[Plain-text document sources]
▬▬▬▬▬▬▬▬▬▬

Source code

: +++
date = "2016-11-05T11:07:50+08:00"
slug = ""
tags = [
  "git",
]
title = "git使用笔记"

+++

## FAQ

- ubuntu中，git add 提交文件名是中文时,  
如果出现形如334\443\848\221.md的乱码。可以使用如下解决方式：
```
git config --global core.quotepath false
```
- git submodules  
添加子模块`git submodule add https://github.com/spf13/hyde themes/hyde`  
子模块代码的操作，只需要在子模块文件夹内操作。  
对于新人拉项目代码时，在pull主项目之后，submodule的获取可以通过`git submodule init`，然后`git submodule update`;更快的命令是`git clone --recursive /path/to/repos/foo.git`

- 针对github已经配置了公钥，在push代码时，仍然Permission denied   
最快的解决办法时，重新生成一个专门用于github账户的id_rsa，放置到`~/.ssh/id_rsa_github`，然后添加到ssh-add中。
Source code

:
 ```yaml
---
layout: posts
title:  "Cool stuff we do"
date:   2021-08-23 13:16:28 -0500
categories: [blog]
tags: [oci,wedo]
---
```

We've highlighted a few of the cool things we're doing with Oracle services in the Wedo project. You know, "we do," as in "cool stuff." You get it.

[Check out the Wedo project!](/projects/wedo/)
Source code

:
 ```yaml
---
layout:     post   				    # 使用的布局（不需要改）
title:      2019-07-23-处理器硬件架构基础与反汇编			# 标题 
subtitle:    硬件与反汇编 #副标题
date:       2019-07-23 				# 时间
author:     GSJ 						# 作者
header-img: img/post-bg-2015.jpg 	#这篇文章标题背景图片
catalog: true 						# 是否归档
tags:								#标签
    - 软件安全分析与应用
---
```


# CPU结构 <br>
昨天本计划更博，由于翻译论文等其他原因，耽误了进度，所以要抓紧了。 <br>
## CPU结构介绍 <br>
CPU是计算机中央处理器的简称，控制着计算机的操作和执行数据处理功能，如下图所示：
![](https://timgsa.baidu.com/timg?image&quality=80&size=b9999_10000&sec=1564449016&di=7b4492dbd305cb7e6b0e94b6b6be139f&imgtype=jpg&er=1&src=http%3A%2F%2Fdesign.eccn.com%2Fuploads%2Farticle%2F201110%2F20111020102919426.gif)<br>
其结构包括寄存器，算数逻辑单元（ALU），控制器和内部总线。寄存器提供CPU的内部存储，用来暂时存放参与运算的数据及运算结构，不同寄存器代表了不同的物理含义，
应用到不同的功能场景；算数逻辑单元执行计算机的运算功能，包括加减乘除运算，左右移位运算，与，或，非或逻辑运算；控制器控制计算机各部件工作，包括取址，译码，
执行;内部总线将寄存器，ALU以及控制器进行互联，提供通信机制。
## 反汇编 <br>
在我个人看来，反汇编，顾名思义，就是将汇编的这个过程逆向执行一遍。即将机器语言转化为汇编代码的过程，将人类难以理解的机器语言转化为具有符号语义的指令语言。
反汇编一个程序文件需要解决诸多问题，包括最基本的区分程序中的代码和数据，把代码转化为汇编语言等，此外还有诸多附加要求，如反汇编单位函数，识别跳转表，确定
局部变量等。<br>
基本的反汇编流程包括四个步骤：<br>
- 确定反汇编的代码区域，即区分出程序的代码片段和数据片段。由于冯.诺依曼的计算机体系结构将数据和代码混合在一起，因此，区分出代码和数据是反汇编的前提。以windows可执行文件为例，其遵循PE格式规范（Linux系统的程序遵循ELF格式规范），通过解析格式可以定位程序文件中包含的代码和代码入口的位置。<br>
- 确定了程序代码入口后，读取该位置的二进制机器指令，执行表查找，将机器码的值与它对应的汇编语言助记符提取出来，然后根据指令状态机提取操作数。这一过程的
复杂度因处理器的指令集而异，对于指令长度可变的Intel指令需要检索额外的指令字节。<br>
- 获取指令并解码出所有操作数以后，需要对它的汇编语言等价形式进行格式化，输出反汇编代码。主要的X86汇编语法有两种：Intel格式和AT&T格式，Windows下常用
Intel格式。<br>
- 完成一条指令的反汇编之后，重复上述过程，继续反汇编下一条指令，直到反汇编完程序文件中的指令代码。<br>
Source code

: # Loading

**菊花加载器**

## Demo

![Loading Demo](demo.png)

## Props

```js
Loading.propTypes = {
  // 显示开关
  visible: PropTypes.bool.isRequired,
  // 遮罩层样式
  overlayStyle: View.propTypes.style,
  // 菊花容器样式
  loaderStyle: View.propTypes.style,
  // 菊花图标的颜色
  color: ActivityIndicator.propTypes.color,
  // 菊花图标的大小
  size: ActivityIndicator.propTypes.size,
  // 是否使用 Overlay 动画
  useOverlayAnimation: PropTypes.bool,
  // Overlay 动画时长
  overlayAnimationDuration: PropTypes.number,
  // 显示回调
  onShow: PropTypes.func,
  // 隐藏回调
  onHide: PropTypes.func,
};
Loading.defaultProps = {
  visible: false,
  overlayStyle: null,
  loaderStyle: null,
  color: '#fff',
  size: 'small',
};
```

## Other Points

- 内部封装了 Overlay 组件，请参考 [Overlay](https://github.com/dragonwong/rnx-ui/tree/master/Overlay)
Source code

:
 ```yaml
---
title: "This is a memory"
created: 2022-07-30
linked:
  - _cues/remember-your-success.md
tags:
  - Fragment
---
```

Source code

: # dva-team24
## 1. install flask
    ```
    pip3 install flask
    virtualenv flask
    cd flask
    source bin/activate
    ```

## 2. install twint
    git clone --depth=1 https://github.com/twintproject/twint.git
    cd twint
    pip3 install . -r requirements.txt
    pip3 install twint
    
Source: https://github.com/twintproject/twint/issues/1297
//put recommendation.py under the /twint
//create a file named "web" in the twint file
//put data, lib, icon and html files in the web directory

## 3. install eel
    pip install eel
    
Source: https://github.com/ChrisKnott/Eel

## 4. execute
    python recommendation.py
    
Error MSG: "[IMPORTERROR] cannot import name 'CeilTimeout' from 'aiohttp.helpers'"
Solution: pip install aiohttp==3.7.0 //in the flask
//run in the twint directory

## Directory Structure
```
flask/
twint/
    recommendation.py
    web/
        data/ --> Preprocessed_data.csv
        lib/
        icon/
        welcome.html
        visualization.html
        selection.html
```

▬▬▬▬▬▬▬▬▬▬

• _EXERCISE INSTRUCTIONS_
Whenever the word "aiohttp" shows up in a line of the entries, copy that line.

• _ANSWER BELOW_
Error MSG: "[IMPORTERROR] cannot import name 'CeilTimeout' from 'aiohttp.helpers'"
Solution: pip install aiohttp==3.7.0 //in the flask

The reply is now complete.